Conflict resolutions studies project at MSC grows into nonviolent social action on the Red River

Rainbow Butterfly warming hut project honours murdered and missing Indigenous women, girls, and LGBTQ2S individuals

In the winter of 2018, a group of Conflict Resolution Studies students, including Angela Lavallee (an impacted survivor of gender-based violence) and Sanjam Panag, decided to work on a project that centered on murdered and missing indigenous women, girls, and two-spirit. The project was assigned in a course titled "Nonviolent Social Change," taught by Karen Ridd, Assistant Professor of CRS at Menno Simons College. Their project was set up at the University of Winnipeg as a public event and brought in survivors, family members, Bear Clan Patrol, furthering conversations that would become a springboard for what is now the "Rainbow Butterfly" warming hut project. Four years later, after having hosted events such as the "Reflection on the Red" and through networking with a group of visionaries who go by"Collective of Voices", the warming hut is complete and ready to be unveiled on the Red River trail.

Rainbow Butterfly, given its name in a naming ceremony by Indigenous elder Grandmother Candi-Ann Smith, exudes a sun-splashed radiance whose glass centre emits warm light onto both directions of the river. As Panag explains, "We want everyone to know that this issue is not limited to the indigenous community and that everyone should engage with it, learn about it, and not shy away from it. These lives are meant to shine, and the structure reflects that." Rachelle Lemieux, one of the lead architects of the project, shares how the design was inspired by the name: "We considered how rainbows appear after a storm and how a butterflies are often interpreted as transition, as an object that moves from one state to another, morphing and changing through time, and so we decided to look at a butterfly's wing under a microscope and noticed how the scales appeared architectural, scales which help the butterfly to shed water and fly." On the naming ceremony, Lavallee comments that, "one of the important pieces for us is to acknowledge the spirit of life and the indigenous way of being. Because of this, her name [Rainbow Butterfly] symbolizes so many different things. It is impossible to be able to represent every individual, but we hope that people will be able to bring their experiences of love and grief to this warming hut."

Rainbow Butterfly warming shelter

Lavallee, a frequent runner, shares that the idea for the warming hut came from epiphanies experienced during her runs along the river trail at The Forks: "While running, I often am mindful of the indigenous women, girls, and LGBTQ2S peoples who are unfortunately found in the waters.

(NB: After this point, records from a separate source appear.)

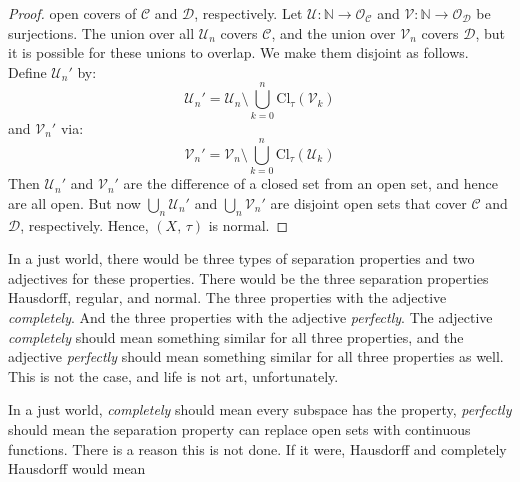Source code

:\documentclass{article}
\theoremstyle{plain}
\theoremstyle{normal}
\begin{document}
\begin{proof}
            open covers of $\mathcal{C}$ and $\mathcal{D}$, respectively.
            Let $\mathcal{U}:\mathbb{N}\rightarrow\mathcal{O}_{\mathcal{C}}$
            and $\mathcal{V}:\mathbb{N}\rightarrow\mathcal{O}_{\mathcal{D}}$ be
            surjections. The union over all $\mathcal{U}_{n}$ covers
            $\mathcal{C}$, and the union over $\mathcal{V}_{n}$ covers
            $\mathcal{D}$, but it is possible for these unions to overlap.
            We make them disjoint as follows.
            Define $\mathcal{U}_{n}'$ by:
            \begin{equation}
                \mathcal{U}_{n}'
                =\mathcal{U}_{n}
                \setminus\bigcup_{k=0}^{n}\textrm{Cl}_{\tau}(\mathcal{V}_{k})
            \end{equation}
            and $\mathcal{V}_{n}'$ via:
            \begin{equation}
                \mathcal{V}_{n}'
                =\mathcal{V}_{n}
                \setminus\bigcup_{k=0}^{n}\textrm{Cl}_{\tau}(\mathcal{U}_{k})
            \end{equation}
            Then $\mathcal{U}_{n}'$ and $\mathcal{V}_{n}'$ are the difference
            of a closed set from an open set, and hence are all open.
            But now $\bigcup_{n}\mathcal{U}_{n}'$ and
            $\bigcup_{n}\mathcal{V}_{n}'$ are disjoint open sets that cover
            $\mathcal{C}$ and $\mathcal{D}$, respectively. Hence,
            $(X,\,\tau)$ is normal.
        \end{proof}
        In a just world, there would be three types of separation properties
        and two adjectives for these properties. There would be the
        three separation properties Hausdorff, regular, and normal.
        The three properties with the adjective \textit{completely}. And the
        three properties with the adjective \textit{perfectly}. The adjective
        \textit{completely} should mean something similar for all three
        properties, and the adjective \textit{perfectly} should mean something
        similar for all three properties as well. This is not the case, and
        life is not art, unfortunately.
        \par\hfill\par
        In a just world, \textit{completely} should mean every subspace has
        the property, \textit{perfectly} should mean the separation property
        can replace open sets with continuous functions. There is a reason this
        is not done. If it were, Hausdorff and completely Hausdorff would mean
\end{document}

I also think about all the families who walk the trail every day, for whom this land has become a safe and special place, a land that has been unsafe and violent for others. When we began to work on this project, we wanted it not just to display missing and murdered women, girls, and two-spirit as numbers, but as water carriers, mothers, sisters, matriarchs, and land."

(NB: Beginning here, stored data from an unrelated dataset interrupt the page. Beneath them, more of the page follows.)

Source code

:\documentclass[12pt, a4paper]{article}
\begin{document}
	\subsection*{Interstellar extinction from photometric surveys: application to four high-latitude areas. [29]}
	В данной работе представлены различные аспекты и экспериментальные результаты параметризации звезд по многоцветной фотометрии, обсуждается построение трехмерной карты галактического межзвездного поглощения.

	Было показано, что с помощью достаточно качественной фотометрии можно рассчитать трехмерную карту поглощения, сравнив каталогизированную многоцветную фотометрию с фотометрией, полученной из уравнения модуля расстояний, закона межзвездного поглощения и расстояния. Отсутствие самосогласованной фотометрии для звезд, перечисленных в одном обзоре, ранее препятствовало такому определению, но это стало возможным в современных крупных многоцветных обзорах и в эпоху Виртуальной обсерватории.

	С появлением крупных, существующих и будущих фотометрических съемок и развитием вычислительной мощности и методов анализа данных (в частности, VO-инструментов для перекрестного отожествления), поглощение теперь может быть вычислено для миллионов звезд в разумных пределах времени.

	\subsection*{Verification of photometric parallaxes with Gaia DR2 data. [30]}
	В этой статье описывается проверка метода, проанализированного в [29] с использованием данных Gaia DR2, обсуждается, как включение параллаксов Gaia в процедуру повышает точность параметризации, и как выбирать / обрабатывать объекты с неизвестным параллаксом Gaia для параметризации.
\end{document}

Speaking as a survivor of gender-based violence, Lavallee hopes that those who see Rainbow Butterfly will not only experience awareness, but also realize "the beautifulness of these women, girls, and LGBTQ2S individuals, the gentleness and strength that they have, a strength that goes beyond survival, a strength that we are born with and is who we are. I would want people to understand how to become an ally, to slow down and realize how there can be beauty even in chaos, and to ask themselves 'What am I? The beauty or the chaos?'"

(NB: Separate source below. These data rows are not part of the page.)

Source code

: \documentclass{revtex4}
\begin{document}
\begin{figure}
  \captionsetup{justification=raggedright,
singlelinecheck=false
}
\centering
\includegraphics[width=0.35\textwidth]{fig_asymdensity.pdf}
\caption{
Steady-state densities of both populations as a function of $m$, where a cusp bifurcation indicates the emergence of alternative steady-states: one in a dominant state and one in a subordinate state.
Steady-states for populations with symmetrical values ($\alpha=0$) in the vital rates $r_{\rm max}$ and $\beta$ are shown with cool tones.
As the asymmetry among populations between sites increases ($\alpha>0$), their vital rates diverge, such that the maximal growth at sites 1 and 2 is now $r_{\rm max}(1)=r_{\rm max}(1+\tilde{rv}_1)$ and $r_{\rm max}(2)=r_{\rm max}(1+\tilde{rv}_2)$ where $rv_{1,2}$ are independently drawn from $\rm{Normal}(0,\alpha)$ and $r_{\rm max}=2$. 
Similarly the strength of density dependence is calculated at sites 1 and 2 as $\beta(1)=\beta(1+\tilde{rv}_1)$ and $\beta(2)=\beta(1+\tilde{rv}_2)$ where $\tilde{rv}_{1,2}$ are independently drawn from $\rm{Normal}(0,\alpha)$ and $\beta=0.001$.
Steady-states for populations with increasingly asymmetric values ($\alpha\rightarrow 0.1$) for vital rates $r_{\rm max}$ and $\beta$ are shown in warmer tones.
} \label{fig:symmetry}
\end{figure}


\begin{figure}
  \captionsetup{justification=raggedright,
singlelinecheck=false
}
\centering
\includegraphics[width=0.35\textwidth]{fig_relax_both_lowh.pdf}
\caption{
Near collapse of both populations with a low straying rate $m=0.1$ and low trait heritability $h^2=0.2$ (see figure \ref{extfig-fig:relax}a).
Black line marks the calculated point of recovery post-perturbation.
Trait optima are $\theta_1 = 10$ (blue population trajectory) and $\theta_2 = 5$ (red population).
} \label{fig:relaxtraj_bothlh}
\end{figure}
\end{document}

While an exact location and date for the installation have yet to be determined, there is work being done to acquire a spot near the legislative building by March 2021. Rainbow Butterfly is captioned with words written by activist and advocate Leslie Spillett which read: "The butterfly teaches us the power of transformation and creating beauty. This is an honour to all the Indigenous women, girls, babies, and two-spirit relatives who have transformed into spirit and whose lives continue to challenge and inspire us all to create a new world that is worthy of our children."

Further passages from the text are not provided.